There is a buffer in memory that can be accessed — for either reading or writing — by both the CPU and the peripheral device, and either side can access the buffer at will. Some systems actually work this way but, in most others, various complications come into play. For example, there is almost certainly a set of caches between the CPU and the memory buffer. If the CPU writes data to the buffer with the intent of transferring it to the device, that data may be resident in the cache for some time before being flushed to main memory. If the device is instructed to read the data from the buffer, it may not see the data in cache, resulting in incorrect (corrupted) data being written to the device.
Similarly, on many architectures, the CPU cache may be entirely unaware of data written to the DMA buffer by the device. If the CPU tries to read that data, it could instead get stale data from the cache, once again resulting in corrupted data. Long experience in the kernel-development community has shown that users have a certain tendency to become irate when that happens.
Ownership, direction, and bounce buffers
The kernel's DMA-support layer has grown a set of mechanisms designed to prevent data corruption and the unhappiness that follows from it. In particular, the DMA API can avoid the pitfalls that come with systems that are not cache-coherent — where copies of data in different locations may not be synchronized with each other.
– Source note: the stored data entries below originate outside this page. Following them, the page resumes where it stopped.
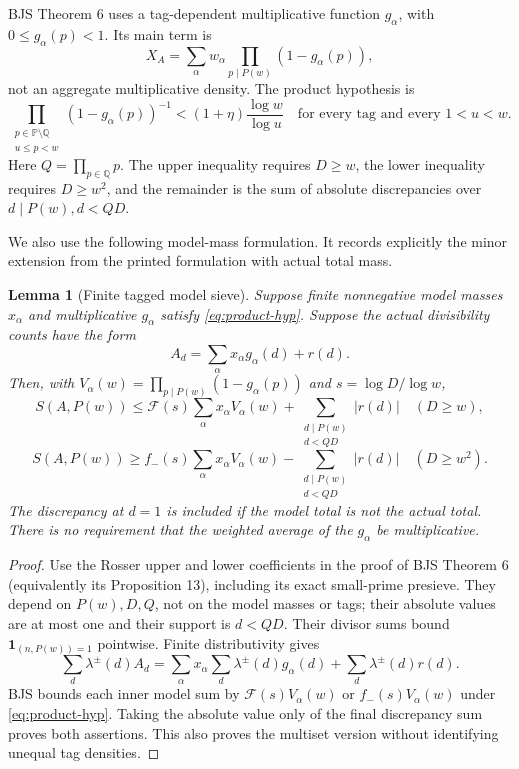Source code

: \documentclass[11pt]{article}
\newtheorem{lemma}[theorem]{Lemma}
\theoremstyle{definition}
\newcommand{\ind}{\mathbf 1}
\newcommand{\Fup}{\mathcal F}
\begin{document}
BJS Theorem 6 uses a tag-dependent multiplicative function $g_\alpha$,
with $0\le g_\alpha(p)<1$.  Its main term is
\[
 X_A=\sum_\alpha w_\alpha\prod_{p\mid P(w)}(1-g_\alpha(p)),
\]
not an aggregate multiplicative density.  The product hypothesis is
\begin{equation}\label{eq:product-hyp}
 \prod_{\substack{p\in\mathbb P\setminus\mathbb Q\\u\le p<w}}
 (1-g_\alpha(p))^{-1}<(1+\eta)\frac{\log w}{\log u}
 \quad\text{for every tag and every }1<u<w.
\end{equation}
Here $Q=\prod_{p\in\mathbb Q}p$.  The upper inequality requires $D\ge w$,
the lower inequality requires $D\ge w^2$, and the remainder is the sum
of absolute discrepancies over $d\mid P(w),d<QD$.

We also use the following model-mass formulation.  It records explicitly
the minor extension from the printed formulation with actual total mass.

\begin{lemma}[Finite tagged model sieve]\label{lem:model}
Suppose finite nonnegative model masses $x_\alpha$ and multiplicative
$g_\alpha$ satisfy \eqref{eq:product-hyp}.  Suppose the actual divisibility
counts have the form
\[
 A_d=\sum_\alpha x_\alpha g_\alpha(d)+r(d).
\]
Then, with $V_\alpha(w)=\prod_{p\mid P(w)}(1-g_\alpha(p))$ and
$s=\log D/\log w$,
\[
 S(A,P(w))\le\Fup(s)\sum_\alpha x_\alpha V_\alpha(w)
               +\sum_{\substack{d\mid P(w)\\d<QD}}|r(d)|
 \quad(D\ge w),
\]
\[
 S(A,P(w))\ge f_-(s)\sum_\alpha x_\alpha V_\alpha(w)
               -\sum_{\substack{d\mid P(w)\\d<QD}}|r(d)|
 \quad(D\ge w^2).
\]
The discrepancy at $d=1$ is included if the model total is not the actual
total.  There is no requirement that the weighted average of the
$g_\alpha$ be multiplicative.
\end{lemma}
\begin{proof}
Use the Rosser upper and lower coefficients in the proof of BJS
Theorem 6 (equivalently its Proposition 13), including its exact small-prime
presieve.  They depend on $P(w),D,Q$, not on the model masses or tags;
their absolute values are at most one and their support is $d<QD$.
Their divisor sums bound $\ind_{(n,P(w))=1}$ pointwise.  Finite
distributivity gives
\[
 \sum_d\lambda^\pm(d)A_d
 =\sum_\alpha x_\alpha\sum_d\lambda^\pm(d)g_\alpha(d)
  +\sum_d\lambda^\pm(d)r(d).
\]
BJS bounds each inner model sum by $\Fup(s)V_\alpha(w)$ or
$f_-(s)V_\alpha(w)$ under \eqref{eq:product-hyp}.  Taking the absolute
value only of the final discrepancy sum proves both assertions.  This
also proves the multiset version without identifying unequal tag densities.
\end{proof}
\end{document}
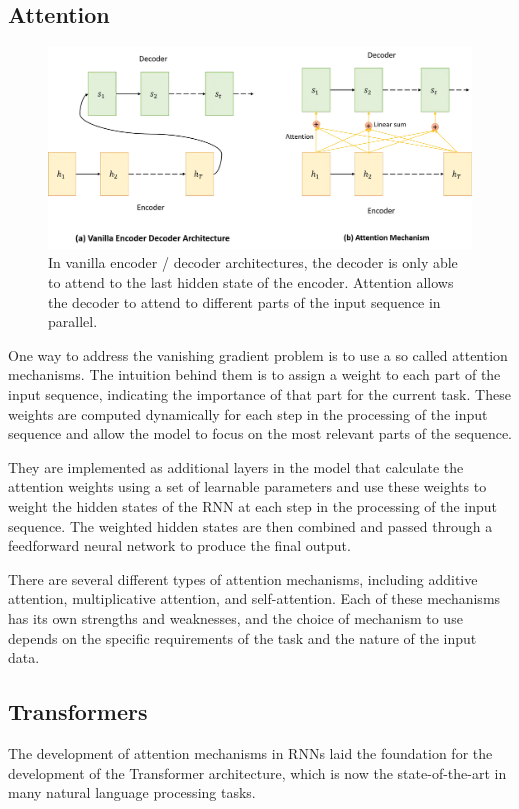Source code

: \subsection{Attention}
\begin{figure}[h]
    \includegraphics[width=\linewidth]{chapters/NLP/figures/attention.png}
    \caption{In vanilla encoder / decoder architectures, the decoder is only able to attend to the last hidden state of the encoder. Attention allows the decoder to attend to different parts of the input sequence in parallel.}
    \label{fig:attention}
\end{figure}
One way to address the vanishing gradient problem is to use a so called attention mechanisms.
The intuition behind them is to assign a weight to each part of the input sequence, indicating the importance of that part for the current task.
These weights are computed dynamically for each step in the processing of the input sequence and allow the model to focus on the most relevant parts of the sequence.

They are implemented as additional layers in the model that calculate the attention weights using a set of learnable parameters and use these weights to weight the hidden states of the RNN at each step in the processing of the input sequence.
The weighted hidden states are then combined and passed through a feedforward neural network to produce the final output.

There are several different types of attention mechanisms, including additive attention, multiplicative attention, and self-attention. Each of these mechanisms has its own strengths and weaknesses, and the choice of mechanism to use depends on the specific requirements of the task and the nature of the input data.


\subsection{Transformers}
The development of attention mechanisms in RNNs laid the foundation for the development of the Transformer architecture, which is now the state-of-the-art in many natural language processing tasks.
When dealing with non-cache-coherent (or "streaming") mappings, driver code must keep track of two important attributes: the ownership of the buffer and the direction that the data is moving. Ownership describes which side (the CPU or the device) is able to access the buffer at any given time; while data direction describes what the owner will be doing with the buffer. There are two functions (among others) that manage these attributes for a given DMA buffer:
void dma_sync_single_for_device(struct device *dev, dma_addr_t addr, size_t size, enum dma_data_direction dir); void dma_sync_single_for_cpu(struct device *dev, dma_addr_t addr, size_t size, enum dma_data_direction dir);
When a DMA buffer is first mapped, the ownership belongs to the CPU. A call to dma_sync_single_for_device() sets the ownership to the device, while dma_sync_single_for_cpu() brings the ownership back to the CPU. The dir argument to both functions describes the direction that data is moving; it is one of DMA_NONE, DMA_TO_DEVICE, DMA_FROM_DEVICE, or DMA_BIDIRECTIONAL. Note that terms like "read" and "write" are not used here, since in almost any DMA transaction one side is reading from the buffer while the other is writing to it.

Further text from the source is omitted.